25 thoughts on “What Environment is dominating your life?

  1. I was 18 years old when I first left home. I thought I had everything figured out. I could just start over and yesterday was no longer with me. I was running and it was my little secret. I wanted to change my identity, and my past to be destroyed. This was my opportunity to be whoever I wanted to be and no one could prove it other wise. If I never looked back, it never existed. I was physically in a different place but mentally I never took a step. I realized I was repeating history and telling the same story with a different setting. Your environment is based on your perception. Therefore you have to adjust your thinking. Location is irrelevant, your mind is key.

  2. The entire philosophy of one being a part of their environment is a paradox. So in that sense to be prosperous you must in fact learn to make the best of your surroundings and turn your surroundings into a reflection of your internal thoughts. I was once told that a wise man, can be put in any type of environment (good or bad) and adapt. Your life, your surroundings, your environment, your friends and even your significant other is a reflection of your innermost thoughts. I have found that the end of one thing can be the start of something else even greater. So when you left Baltimore, did you ever in fact give your self the chance to be something great and to be prosperous or did you let the thought that you were a product of your environment consume you? It’s not always that we are running away from our past, it is that we are in fact closing chapters of our life and moving forward onto something even greater. Don’t you believe that progression is when we begin to advance towards our destiny and God’s promise? I have been placed in adverse environments throughout my entire life but I learned to adapt, progress and prosper. So I believe that I’m not part of an environment ever. My environment is a part of me. My environment does not control my thoughts or who I am to one day become.

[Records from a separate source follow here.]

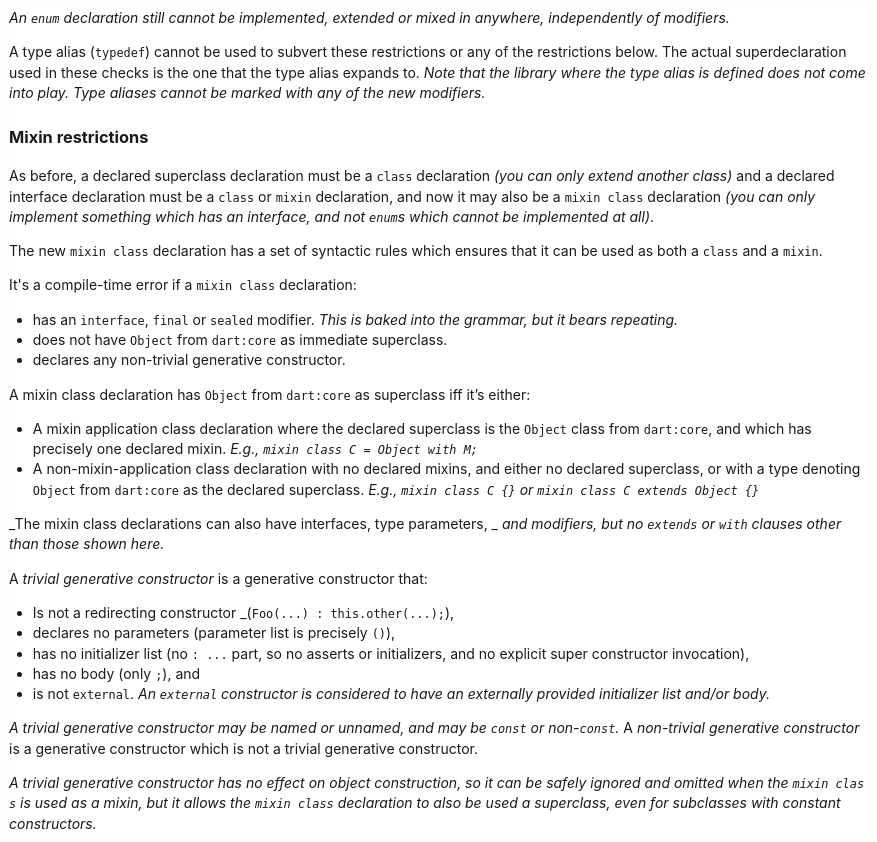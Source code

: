 _An `enum` declaration still cannot be implemented, extended or mixed in
anywhere, independently of modifiers._

A type alias (`typedef`) cannot be used to subvert these restrictions
or any of the restrictions below. The actual superdeclaration used in
these checks is the one that the type alias expands to. *Note that
the library where the _type alias_ is defined does not come into play.
Type aliases cannot be marked with any of the new modifiers.*

### Mixin restrictions

As before, a declared superclass declaration must be a `class` declaration
_(you can only extend another class)_ and a declared interface declaration
must be a `class` or `mixin` declaration, and now it may also
be a `mixin class` declaration _(you can only implement something which
has an interface, and not `enum`s which cannot be implemented at all)_.

The new `mixin class` declaration has a set of syntactic rules which
ensures that it can be used as both a `class` and a `mixin`.

It's a compile-time error if a `mixin class` declaration:
*   has an `interface`, `final` or `sealed` modifier. _This is baked
    into the grammar, but it bears repeating._
*   does not have `Object` from `dart:core` as immediate superclass.
*   declares any non-trivial generative constructor.

A mixin class declaration has `Object` from `dart:core` as superclass iff it’s either:

*   A mixin application class declaration where the declared
    superclass is the `Object` class from `dart:core`, 
    and which has precisely one declared mixin.
    _E.g., `mixin class C = Object with M;`_
*   A non-mixin-application class declaration with no declared mixins,
    and either no declared superclass, or with a type denoting `Object` from `dart:core` 
    as the declared superclass.
    _E.g., `mixin class C {}` or `mixin class C extends Object {}`_

_The mixin class declarations can also have interfaces, type parameters, _
_and modifiers, but no `extends` or `with` clauses other than those shown here._

A *trivial generative constructor* is a generative constructor that:
*   Is not a redirecting constructor _(`Foo(...) : this.other(...);`),
*   declares no parameters (parameter list is precisely `()`),
*   has no initializer list (no `: ...` part, so no asserts or initializers, and
    no explicit super constructor invocation),
*   has no body (only `;`), and
*   is not `external`. _An `external` constructor is considered to have an
    externally provided initializer list and/or body._

_A trivial generative constructor may be named or unnamed,
and may be `const` or non-`const`._
A *non-trivial generative constructor* is a generative constructor which
is not a trivial generative constructor.

_A trivial generative constructor has no effect on object construction,
so it can be safely ignored and omitted when the `mixin class` is used
as a mixin, but it allows the `mixin class` declaration to also be used a
superclass, even for subclasses with constant constructors._
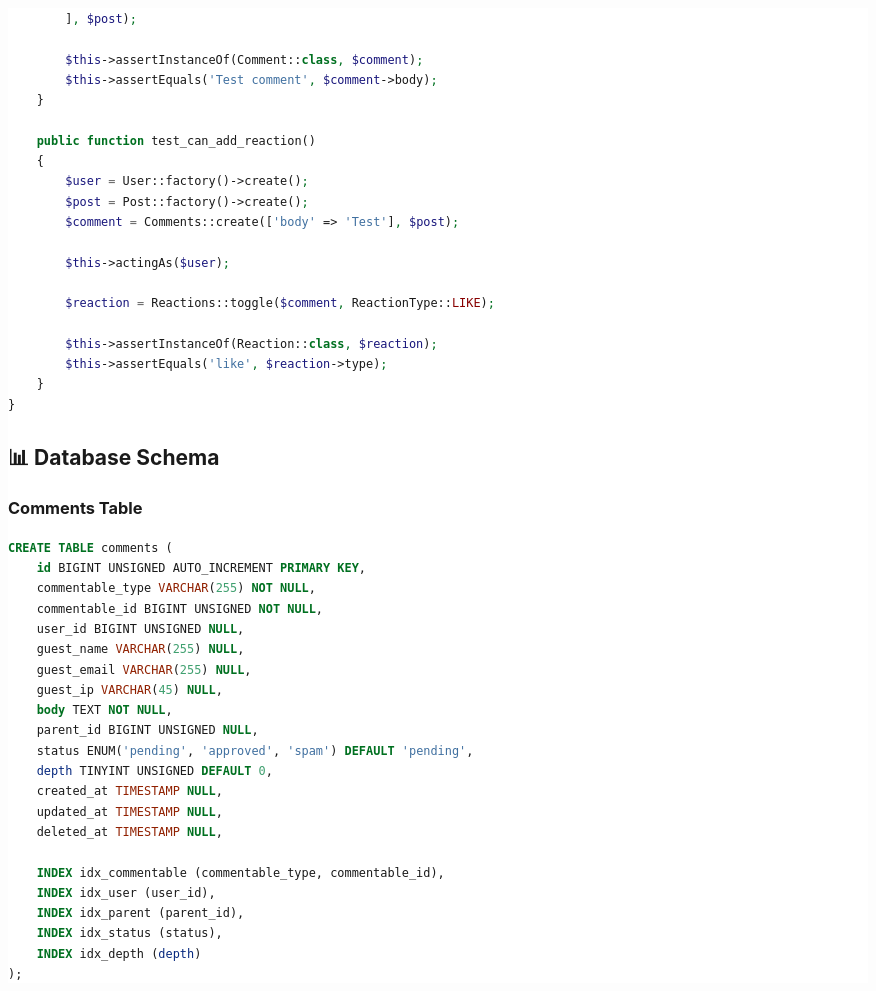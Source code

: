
 ```php
        ], $post);
        
        $this->assertInstanceOf(Comment::class, $comment);
        $this->assertEquals('Test comment', $comment->body);
    }
    
    public function test_can_add_reaction()
    {
        $user = User::factory()->create();
        $post = Post::factory()->create();
        $comment = Comments::create(['body' => 'Test'], $post);
        
        $this->actingAs($user);
        
        $reaction = Reactions::toggle($comment, ReactionType::LIKE);
        
        $this->assertInstanceOf(Reaction::class, $reaction);
        $this->assertEquals('like', $reaction->type);
    }
}
```

## 📊 Database Schema

### Comments Table

```sql
CREATE TABLE comments (
    id BIGINT UNSIGNED AUTO_INCREMENT PRIMARY KEY,
    commentable_type VARCHAR(255) NOT NULL,
    commentable_id BIGINT UNSIGNED NOT NULL,
    user_id BIGINT UNSIGNED NULL,
    guest_name VARCHAR(255) NULL,
    guest_email VARCHAR(255) NULL,
    guest_ip VARCHAR(45) NULL,
    body TEXT NOT NULL,
    parent_id BIGINT UNSIGNED NULL,
    status ENUM('pending', 'approved', 'spam') DEFAULT 'pending',
    depth TINYINT UNSIGNED DEFAULT 0,
    created_at TIMESTAMP NULL,
    updated_at TIMESTAMP NULL,
    deleted_at TIMESTAMP NULL,
    
    INDEX idx_commentable (commentable_type, commentable_id),
    INDEX idx_user (user_id),
    INDEX idx_parent (parent_id),
    INDEX idx_status (status),
    INDEX idx_depth (depth)
);
```
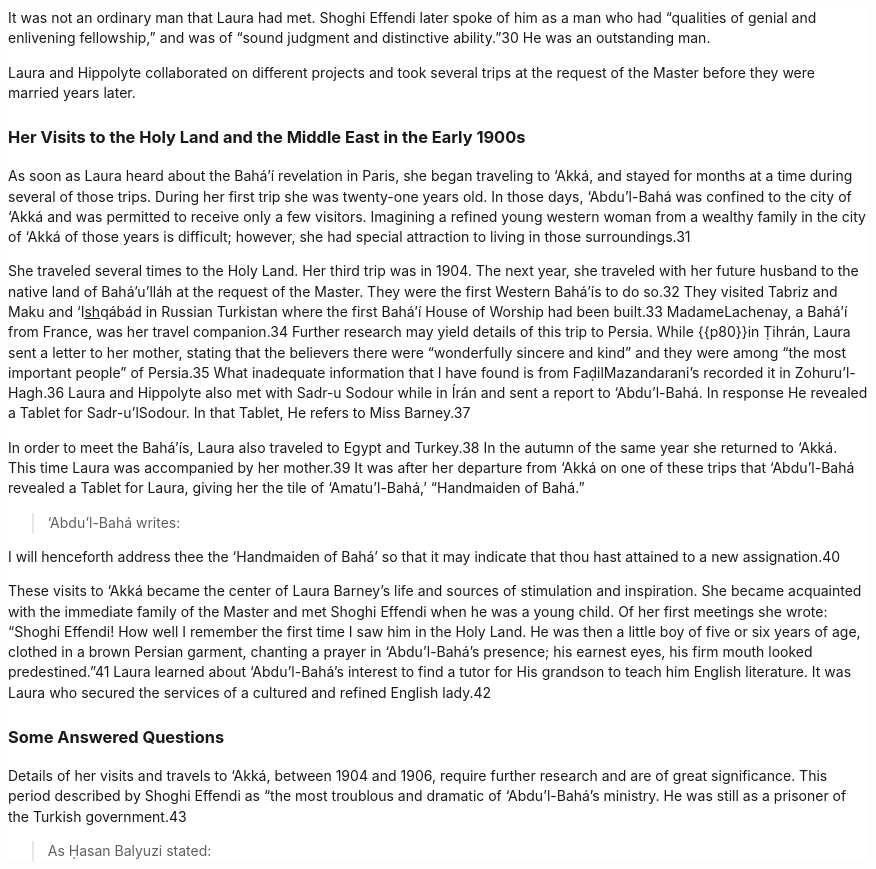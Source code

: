 It was not an ordinary man that Laura had met. Shoghi Effendi later spoke of him as a man who had “qualities of genial and enlivening fellowship,” and was of “sound judgment and distinctive ability.”30 He was an outstanding man.  

Laura and Hippolyte collaborated on different projects and took several trips at the request of the Master before they were married years later.  

### Her Visits to the Holy Land and the Middle East in the Early 1900s

As soon as Laura heard about the Bahá’í revelation in Paris, she began traveling to ‘Akká, and stayed for months at a time during several of those trips. During her first trip she was twenty-one years old. In those days, ‘Abdu’l-Bahá was confined to the city of ‘Akká and was permitted to receive only a few visitors. Imagining a refined young western woman from a wealthy family in the city of ‘Akká of those years is difficult; however, she had special attraction to living in those surroundings.31  

She traveled several times to the Holy Land. Her third trip was in 1904. The next year, she traveled with her future husband to the native land of Bahá’u’lláh at the request of the Master. They were the first Western Bahá’ís to do so.32 They visited Tabriz and Maku and ‘I<u>sh</u>qábád in Russian Turkistan where the first Bahá’í House of Worship had been built.33 MadameLachenay, a Bahá’í from France, was her travel companion.34 Further research may yield details of this trip to Persia. While {{p80}}in Ṭihrán, Laura sent a letter to her mother, stating that the believers there were “wonderfully sincere and kind” and they were among “the most important people” of Persia.35 What inadequate information that I have found is from FaḍilMazandarani’s recorded it in Zohuru’l-Hagh.36 Laura and Hippolyte also met with Sadr-u Sodour while in Írán and sent a report to ‘Abdu’l-Bahá. In response He revealed a Tablet for Sadr-u’lSodour. In that Tablet, He refers to Miss Barney.37  

In order to meet the Bahá’ís, Laura also traveled to Egypt and Turkey.38 In the autumn of the same year she returned to ‘Akká. This time Laura was accompanied by her mother.39 It was after her departure from ‘Akká on one of these trips that ‘Abdu’l-Bahá revealed a Tablet for Laura, giving her the tile of ‘Amatu’l-Bahá,’ “Handmaiden of Bahá.”  

> ‘Abdu’l-Bahá writes:

I will henceforth address thee the ‘Handmaiden of Bahá’ so that it may indicate that thou hast attained to a new assignation.40

These visits to ‘Akká became the center of Laura Barney’s life and sources of stimulation and inspiration. She became acquainted with the immediate family of the Master and met Shoghi Effendi when he was a young child. Of her first meetings she wrote: “Shoghi Effendi! How well I remember the first time I saw him in the Holy Land. He was then a little boy of five or six years of age, clothed in a brown Persian garment, chanting a prayer in ‘Abdu’l-Bahá’s presence; his earnest eyes, his firm mouth looked predestined.”41 Laura learned about ‘Abdu’l-Bahá’s interest to find a tutor for His grandson to teach him English literature. It was Laura who secured the services of a cultured and refined English lady.42  

### Some Answered Questions

Details of her visits and travels to ‘Akká, between 1904 and 1906, require further research and are of great significance. This period described by Shoghi Effendi as “the most troublous and dramatic of ‘Abdu’l-Bahá’s ministry. He was still as a prisoner of the Turkish government.43  

> As Ḥasan Balyuzi stated:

    1. Thank You for your response. You made a lot of good points, however to give further insight into the mind of my post I should explain: see, I left Baltimore City with the idea that Virginia would be the answer to all my Baltimore problems. I believed that the city was the issue not me. So although I left what I thought was hindering my success, I could never truly be successful until I addressed the root of what was wrong in my life and the answer could not be found on the outside.
      It is my belief that to have success all areas of your life should be operating in a healthy manner – mentally, physically and socially. And in this moment I reflect on my experience in Virginia and realize just how much of an unsuccessful life I was living. I had a circle of people in my life that reflected everything that was happening on the inside, like you said spouses are reflections of your thoughts and the men that showed up then, could never show up in my life now because my inside environment has changed.
      Now I use the term inside environment as a metaphor for your thoughts and those thoughts dictate what shows up in your reality/outside environment. To answer your first question: the thought of being a product of my environment wasn’t the issue; the misunderstanding that internal issues could be solved with an external solution was what hindered me. A chance to be something great – you have to give your chance permission to exist and that cannot happen until you adjust your thinking. So in that sense I never had a chance when I left Baltimore.
      It has happened in my life and so many others have this same testimony…one environment to the next and you get the same outcome. You leave this job because the people are just horrible and then you get to the new job and the same people show up with different faces. You have a good friend but then they began to treat you the way your last friend treated you and those are the same issues that cost you your last friendship, so you move on and the cycle continues in all areas of your life…which brings me to the last two questions.
      In reference to your closing a chapter and moving onto the next, let’s be careful with what we allow to be our truth. When one closes a chapter, we are not saying that we’ve finished it. You say this chapter is boring, or the words are too difficult I don’t understand, so I’m moving on to the next chapter. Maybe the next one will be easier to understand, faster to read. But when we do this closing of a chapter exercise so often we never finish any books. And then there is never really any progression happening.
      Progression happens when you are moving toward your destination, or in your words, “advance towards our destiny and God’s promise.” And it is from my personal experience that God will not allow you to PROGRESS if you do not get what you need to get out of where you are currently positioned. You will repeat the season or to reiterate my original statement that your external will never change until your internal thinking changes. Thank You again, great questions…keep them coming.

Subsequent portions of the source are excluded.